Welcome to the party, where we’re popping the overinflated balloon that is the campaign narrative of Democrat Gov. John Bel Edwards.
Last week, appearing here was a comparative analysis of Louisiana’s economic performance from July of 2008 to May of this year, neatly segmented into three periods. The first essentially occurred during the first term of Republican former Gov. Bobby Jindal, which featured early tax relief and throughout a significant reduction of government spending of dollars from state revenue sources. The second, roughly analogous to Jindal’s second term, saw tax increases late in it and incrementally higher spending during it. The third comports basically to Edwards’ time in office, marked by substantial tax increases and significantly higher spending.
Using data showing the state’s absolute performance and ranking among the states in each period, the first Jindal term produced much better economic performance than his second, which in turn did little better than Edwards’ reign. In short, Jindal’s initial policies, the exact opposite of Edwards’, demonstrably made Louisianans better off than they have been under Edwards’ watch.
Now comes along the Baton Rouge Advocate, with a piece that more clumsily shows the same. Reviewing the 2008-15 period to 2016 and beyond, it concluded that Louisiana’s economy incrementally improved on some indicators since 2015 but deteriorated according to others, and definitely fell behind the rest of the country as well.
Their data didn’t as well capture the exactitude of the comparison, because they (somewhat lazily, but understandably because they’re journalists, not policy researchers) used annual, end-of-year numbers. As I noted previously, better is to use second quarter data, because a governor’s real stamp comes from the budget he permits – guided by tax policy that he endorses – which begins at the start of the third quarter.
(Of course, even that approach may not entirely make exact distinctions. For example, the first tax increases under Edwards took effect at the end of the first quarter of 2016, but it’s a very good proxy for spending decisions.)
Also, the Advocate story didn’t segment the Jindal era and present statistics that way, making comparisons murkier since fiscal policy of Jindal’s second term resembled more closely that of Edwards than of Jindal’s first term. (Of course, the article’s point was comparing the two eras in the context of campaign communications, not to make policy reviews.) The shortcoming of that approach became evident when discussing the impact oil prices may have on the state’s economy.

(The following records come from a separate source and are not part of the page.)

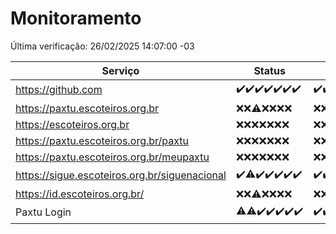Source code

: # Monitoramento

Última verificação: 26/02/2025 14:07:00 -03

|Serviço|Status|Últimas 24h|
|---|---|---|
|https://github.com|<span title="2025-02-19: OK=23">✔️</span><span title="2025-02-20: OK=22">✔️</span><span title="2025-02-21: OK=23">✔️</span><span title="2025-02-22: OK=23">✔️</span><span title="2025-02-23: OK=23">✔️</span><span title="2025-02-24: OK=23">✔️</span><span title="2025-02-25: OK=16">✔️</span>|<span title="25/02/2025 14:09:00 -03 : 200">✔️</span><span title="25/02/2025 15:12:00 -03 : 200">✔️</span><span title="25/02/2025 16:07:00 -03 : 200">✔️</span><span title="25/02/2025 17:09:00 -03 : 200">✔️</span><span title="25/02/2025 18:07:00 -03 : 200">✔️</span><span title="25/02/2025 19:07:00 -03 : 200">✔️</span><span title="25/02/2025 20:08:00 -03 : 200">✔️</span><span title="25/02/2025 21:41:00 -03 : 200">✔️</span><span title="25/02/2025 23:12:00 -03 : 200">✔️</span><span title="26/02/2025 00:16:00 -03 : 200">✔️</span><span title="26/02/2025 01:11:00 -03 : 200">✔️</span><span title="26/02/2025 02:09:00 -03 : 200">✔️</span><span title="26/02/2025 03:12:00 -03 : 200">✔️</span><span title="26/02/2025 04:08:00 -03 : 200">✔️</span><span title="26/02/2025 05:11:00 -03 : 200">✔️</span><span title="26/02/2025 06:09:00 -03 : 200">✔️</span><span title="26/02/2025 07:09:00 -03 : 200">✔️</span><span title="26/02/2025 08:08:00 -03 : 200">✔️</span><span title="26/02/2025 09:16:00 -03 : 200">✔️</span><span title="26/02/2025 10:17:00 -03 : 200">✔️</span><span title="26/02/2025 11:08:00 -03 : 200">✔️</span><span title="26/02/2025 12:09:00 -03 : 200">✔️</span><span title="26/02/2025 13:11:00 -03 : 200">✔️</span><span title="26/02/2025 14:07:00 -03 : 200">✔️</span>|
|https://paxtu.escoteiros.org.br|<span title="2025-02-19: Falhas=23">❌</span><span title="2025-02-20: Falhas=22">❌</span><span title="2025-02-21: OK=1, Falhas=22">⚠️</span><span title="2025-02-22: Falhas=23">❌</span><span title="2025-02-23: Falhas=23">❌</span><span title="2025-02-24: Falhas=23">❌</span><span title="2025-02-25: Falhas=16">❌</span>|<span title="25/02/2025 14:09:00 -03 : 403">❌</span><span title="25/02/2025 15:12:00 -03 : 403">❌</span><span title="25/02/2025 16:07:00 -03 : 403">❌</span><span title="25/02/2025 17:09:00 -03 : 403">❌</span><span title="25/02/2025 18:07:00 -03 : 403">❌</span><span title="25/02/2025 19:08:00 -03 : 403">❌</span><span title="25/02/2025 20:08:00 -03 : 403">❌</span><span title="25/02/2025 21:41:00 -03 : 403">❌</span><span title="25/02/2025 23:12:00 -03 : 403">❌</span><span title="26/02/2025 00:16:00 -03 : 403">❌</span><span title="26/02/2025 01:11:00 -03 : 403">❌</span><span title="26/02/2025 02:09:00 -03 : 403">❌</span><span title="26/02/2025 03:12:00 -03 : 403">❌</span><span title="26/02/2025 04:08:00 -03 : 403">❌</span><span title="26/02/2025 05:12:00 -03 : 403">❌</span><span title="26/02/2025 06:09:00 -03 : 403">❌</span><span title="26/02/2025 07:09:00 -03 : 403">❌</span><span title="26/02/2025 08:08:00 -03 : 403">❌</span><span title="26/02/2025 09:16:00 -03 : 403">❌</span><span title="26/02/2025 10:17:00 -03 : 403">❌</span><span title="26/02/2025 11:08:00 -03 : 403">❌</span><span title="26/02/2025 12:09:00 -03 : 403">❌</span><span title="26/02/2025 13:11:00 -03 : 403">❌</span><span title="26/02/2025 14:07:00 -03 : 403">❌</span>|
|https://escoteiros.org.br|<span title="2025-02-19: Falhas=23">❌</span><span title="2025-02-20: Falhas=22">❌</span><span title="2025-02-21: Falhas=23">❌</span><span title="2025-02-22: Falhas=23">❌</span><span title="2025-02-23: Falhas=23">❌</span><span title="2025-02-24: Falhas=23">❌</span><span title="2025-02-25: Falhas=16">❌</span>|<span title="25/02/2025 14:09:00 -03 : 403">❌</span><span title="25/02/2025 15:12:00 -03 : 403">❌</span><span title="25/02/2025 16:07:00 -03 : 403">❌</span><span title="25/02/2025 17:09:00 -03 : 403">❌</span><span title="25/02/2025 18:07:00 -03 : 403">❌</span><span title="25/02/2025 19:08:00 -03 : 403">❌</span><span title="25/02/2025 20:08:00 -03 : 403">❌</span><span title="25/02/2025 21:41:00 -03 : 403">❌</span><span title="25/02/2025 23:12:00 -03 : 403">❌</span><span title="26/02/2025 00:16:00 -03 : 403">❌</span><span title="26/02/2025 01:11:00 -03 : 403">❌</span><span title="26/02/2025 02:09:00 -03 : 403">❌</span><span title="26/02/2025 03:12:00 -03 : 403">❌</span><span title="26/02/2025 04:08:00 -03 : 403">❌</span><span title="26/02/2025 05:12:00 -03 : 403">❌</span><span title="26/02/2025 06:09:00 -03 : 403">❌</span><span title="26/02/2025 07:09:00 -03 : 403">❌</span><span title="26/02/2025 08:08:00 -03 : 403">❌</span><span title="26/02/2025 09:16:00 -03 : 403">❌</span><span title="26/02/2025 10:17:00 -03 : 403">❌</span><span title="26/02/2025 11:08:00 -03 : 403">❌</span><span title="26/02/2025 12:09:00 -03 : 403">❌</span><span title="26/02/2025 13:11:00 -03 : 403">❌</span><span title="26/02/2025 14:07:00 -03 : 403">❌</span>|
|https://paxtu.escoteiros.org.br/paxtu|<span title="2025-02-19: Falhas=23">❌</span><span title="2025-02-20: Falhas=22">❌</span><span title="2025-02-21: Falhas=23">❌</span><span title="2025-02-22: Falhas=23">❌</span><span title="2025-02-23: Falhas=23">❌</span><span title="2025-02-24: Falhas=23">❌</span><span title="2025-02-25: Falhas=16">❌</span>|<span title="25/02/2025 14:09:00 -03 : 403">❌</span><span title="25/02/2025 15:12:00 -03 : 403">❌</span><span title="25/02/2025 16:07:00 -03 : 403">❌</span><span title="25/02/2025 17:09:00 -03 : 403">❌</span><span title="25/02/2025 18:07:00 -03 : 403">❌</span><span title="25/02/2025 19:08:00 -03 : 403">❌</span><span title="25/02/2025 20:08:00 -03 : 403">❌</span><span title="25/02/2025 21:41:00 -03 : 403">❌</span><span title="25/02/2025 23:12:00 -03 : 403">❌</span><span title="26/02/2025 00:16:00 -03 : 403">❌</span><span title="26/02/2025 01:11:00 -03 : 403">❌</span><span title="26/02/2025 02:09:00 -03 : 403">❌</span><span title="26/02/2025 03:12:00 -03 : 403">❌</span><span title="26/02/2025 04:08:00 -03 : 403">❌</span><span title="26/02/2025 05:12:00 -03 : 403">❌</span><span title="26/02/2025 06:09:00 -03 : 403">❌</span><span title="26/02/2025 07:09:00 -03 : 403">❌</span><span title="26/02/2025 08:08:00 -03 : 403">❌</span><span title="26/02/2025 09:16:00 -03 : 403">❌</span><span title="26/02/2025 10:17:00 -03 : 403">❌</span><span title="26/02/2025 11:08:00 -03 : 403">❌</span><span title="26/02/2025 12:09:00 -03 : 403">❌</span><span title="26/02/2025 13:11:00 -03 : 403">❌</span><span title="26/02/2025 14:07:00 -03 : 403">❌</span>|
|https://paxtu.escoteiros.org.br/meupaxtu|<span title="2025-02-19: Falhas=23">❌</span><span title="2025-02-20: Falhas=22">❌</span><span title="2025-02-21: Falhas=23">❌</span><span title="2025-02-22: Falhas=23">❌</span><span title="2025-02-23: Falhas=23">❌</span><span title="2025-02-24: Falhas=23">❌</span><span title="2025-02-25: Falhas=16">❌</span>|<span title="25/02/2025 14:09:00 -03 : 403">❌</span><span title="25/02/2025 15:12:00 -03 : 403">❌</span><span title="25/02/2025 16:07:00 -03 : 403">❌</span><span title="25/02/2025 17:09:00 -03 : 403">❌</span><span title="25/02/2025 18:07:00 -03 : 403">❌</span><span title="25/02/2025 19:08:00 -03 : 403">❌</span><span title="25/02/2025 20:08:00 -03 : 403">❌</span><span title="25/02/2025 21:41:00 -03 : 403">❌</span><span title="25/02/2025 23:12:00 -03 : 403">❌</span><span title="26/02/2025 00:16:00 -03 : 403">❌</span><span title="26/02/2025 01:11:00 -03 : 403">❌</span><span title="26/02/2025 02:09:00 -03 : 403">❌</span><span title="26/02/2025 03:12:00 -03 : 403">❌</span><span title="26/02/2025 04:08:00 -03 : 403">❌</span><span title="26/02/2025 05:12:00 -03 : 403">❌</span><span title="26/02/2025 06:09:00 -03 : 403">❌</span><span title="26/02/2025 07:09:00 -03 : 403">❌</span><span title="26/02/2025 08:08:00 -03 : 403">❌</span><span title="26/02/2025 09:16:00 -03 : 403">❌</span><span title="26/02/2025 10:17:00 -03 : 403">❌</span><span title="26/02/2025 11:08:00 -03 : 403">❌</span><span title="26/02/2025 12:09:00 -03 : 403">❌</span><span title="26/02/2025 13:11:00 -03 : 403">❌</span><span title="26/02/2025 14:07:00 -03 : 403">❌</span>|
|https://sigue.escoteiros.org.br/siguenacional|<span title="2025-02-19: OK=23">✔️</span><span title="2025-02-20: OK=21, Falhas=1">⚠️</span><span title="2025-02-21: OK=23">✔️</span><span title="2025-02-22: OK=23">✔️</span><span title="2025-02-23: OK=23">✔️</span><span title="2025-02-24: OK=23">✔️</span><span title="2025-02-25: OK=16">✔️</span>|<span title="25/02/2025 14:09:00 -03 : 200">✔️</span><span title="25/02/2025 15:12:00 -03 : 200">✔️</span><span title="25/02/2025 16:07:00 -03 : 200">✔️</span><span title="25/02/2025 17:09:00 -03 : 200">✔️</span><span title="25/02/2025 18:07:00 -03 : 200">✔️</span><span title="25/02/2025 19:08:00 -03 : 200">✔️</span><span title="25/02/2025 20:08:00 -03 : 200">✔️</span><span title="25/02/2025 21:41:00 -03 : 200">✔️</span><span title="25/02/2025 23:12:00 -03 : 200">✔️</span><span title="26/02/2025 00:16:00 -03 : 200">✔️</span><span title="26/02/2025 01:11:00 -03 : 200">✔️</span><span title="26/02/2025 02:09:00 -03 : 200">✔️</span><span title="26/02/2025 03:12:00 -03 : 200">✔️</span><span title="26/02/2025 04:08:00 -03 : 200">✔️</span><span title="26/02/2025 05:12:00 -03 : 200">✔️</span><span title="26/02/2025 06:09:00 -03 : 200">✔️</span><span title="26/02/2025 07:09:00 -03 : 200">✔️</span><span title="26/02/2025 08:08:00 -03 : 200">✔️</span><span title="26/02/2025 09:16:00 -03 : 200">✔️</span><span title="26/02/2025 10:17:00 -03 : 200">✔️</span><span title="26/02/2025 11:08:00 -03 : 200">✔️</span><span title="26/02/2025 12:09:00 -03 : 200">✔️</span><span title="26/02/2025 13:11:00 -03 : 200">✔️</span><span title="26/02/2025 14:07:00 -03 : 200">✔️</span>|
|https://id.escoteiros.org.br/|<span title="2025-02-19: Falhas=23">❌</span><span title="2025-02-20: Falhas=22">❌</span><span title="2025-02-21: OK=1, Falhas=22">⚠️</span><span title="2025-02-22: Falhas=23">❌</span><span title="2025-02-23: Falhas=23">❌</span><span title="2025-02-24: Falhas=23">❌</span><span title="2025-02-25: Falhas=16">❌</span>|<span title="25/02/2025 14:09:00 -03 : 403">❌</span><span title="25/02/2025 15:12:00 -03 : 403">❌</span><span title="25/02/2025 16:07:00 -03 : 403">❌</span><span title="25/02/2025 17:09:00 -03 : 403">❌</span><span title="25/02/2025 18:07:00 -03 : 403">❌</span><span title="25/02/2025 19:08:00 -03 : 403">❌</span><span title="25/02/2025 20:08:00 -03 : 403">❌</span><span title="25/02/2025 21:41:00 -03 : 403">❌</span><span title="25/02/2025 23:12:00 -03 : 403">❌</span><span title="26/02/2025 00:16:00 -03 : 403">❌</span><span title="26/02/2025 01:11:00 -03 : 403">❌</span><span title="26/02/2025 02:09:00 -03 : 403">❌</span><span title="26/02/2025 03:12:00 -03 : 403">❌</span><span title="26/02/2025 04:08:00 -03 : 403">❌</span><span title="26/02/2025 05:12:00 -03 : 403">❌</span><span title="26/02/2025 06:09:00 -03 : 403">❌</span><span title="26/02/2025 07:09:00 -03 : 403">❌</span><span title="26/02/2025 08:08:00 -03 : 403">❌</span><span title="26/02/2025 09:16:00 -03 : 403">❌</span><span title="26/02/2025 10:17:00 -03 : 403">❌</span><span title="26/02/2025 11:08:00 -03 : 403">❌</span><span title="26/02/2025 12:09:00 -03 : 403">❌</span><span title="26/02/2025 13:11:00 -03 : 403">❌</span><span title="26/02/2025 14:07:00 -03 : 403">❌</span>|
|Paxtu Login|<span title="2025-02-19: OK=22, Falhas=1">⚠️</span><span title="2025-02-20: OK=21, Falhas=1">⚠️</span><span title="2025-02-21: OK=23">✔️</span><span title="2025-02-22: OK=23">✔️</span><span title="2025-02-23: OK=23">✔️</span><span title="2025-02-24: OK=23">✔️</span><span title="2025-02-25: OK=16">✔️</span>|<span title="25/02/2025 14:09:00 -03 : 200">✔️</span><span title="25/02/2025 15:12:00 -03 : 200">✔️</span><span title="25/02/2025 16:07:00 -03 : 200">✔️</span><span title="25/02/2025 17:09:00 -03 : 200">✔️</span><span title="25/02/2025 18:07:00 -03 : 200">✔️</span><span title="25/02/2025 19:08:00 -03 : 200">✔️</span><span title="25/02/2025 20:08:00 -03 : 200">✔️</span><span title="25/02/2025 21:41:00 -03 : 200">✔️</span><span title="25/02/2025 23:12:00 -03 : 200">✔️</span><span title="26/02/2025 00:16:00 -03 : 200">✔️</span><span title="26/02/2025 01:11:00 -03 : 200">✔️</span><span title="26/02/2025 02:09:00 -03 : 200">✔️</span><span title="26/02/2025 03:12:00 -03 : 200">✔️</span><span title="26/02/2025 04:08:00 -03 : 200">✔️</span><span title="26/02/2025 05:12:00 -03 : 200">✔️</span><span title="26/02/2025 06:09:00 -03 : 200">✔️</span><span title="26/02/2025 07:09:00 -03 : 200">✔️</span><span title="26/02/2025 08:08:00 -03 : 200">✔️</span><span title="26/02/2025 09:16:00 -03 : 200">✔️</span><span title="26/02/2025 10:17:00 -03 : 200">✔️</span><span title="26/02/2025 11:08:00 -03 : 200">✔️</span><span title="26/02/2025 12:09:00 -03 : 200">✔️</span><span title="26/02/2025 13:11:00 -03 : 200">✔️</span><span title="26/02/2025 14:07:00 -03 : 200">✔️</span>|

A bit much gets made of the impact of the extraction economy in Louisiana – although constituting a much greater proportion of the state’s economic activity than in most, it still accounts for only 15 percent of jobs – but it does have some significance. Reviewing average prices using the time periods defined above, the average Illinois crude barrel (inflation adjusted) came in during Jindal’s first term at $75.17, his second term at $70.01, and for Edwards’ three years at $48.22.
If looking at Jindal’s era as a whole, using these data Edwards’ supporters could allege (again, if we make the questionable grant that the extraction economy has a significance beyond its actual impact) the worse performance under his watch was due to lower oil prices. But that conflates the two very different Jindal terms. Indeed, that economic performance weakened considerably during Jindal’s second term in the pursuit of a different fiscal policy from the first while oil prices didn’t change much, and that prices changed significantly from his second term to Edwards’ while economic performance became a bit worse following largely the same policies, points to the small impact that the extraction economy has and the much larger impact that policy choices have on a state’s overall economic performance.
The article fumbled somewhat when it trotted out an economist to declare that presidential actions somewhat affect the economy while gubernatorial ones don’t do much. It’s true that Louisiana’s economy is but two percent or so of the nation’s as a whole, but policy does matter, especially over time. Something – policy choices – must explain why Louisiana outperformed the country marginally during Jindal’s first term, then during his second term underperformed even as oil prices hardly changed, and then became even worse under Edwards’ watch.
Policy differences also explain why, in following very different fiscal policies for decades, Louisiana’s neighbor Texas has emerged much stronger economically. Dismissing the economic performance of a state largely as a random walk swamped by other factors is intellectually lazy and fails to see the world as it really is.
Policy choices matter in the economic well-being of the citizenry, and governors deserve credit or blame for how they shape these. Both my post and the Advocate’s story demonstrate that Louisianans today are worse off economically under the policy preferences Edwards backed than they were under Jindal’s agenda.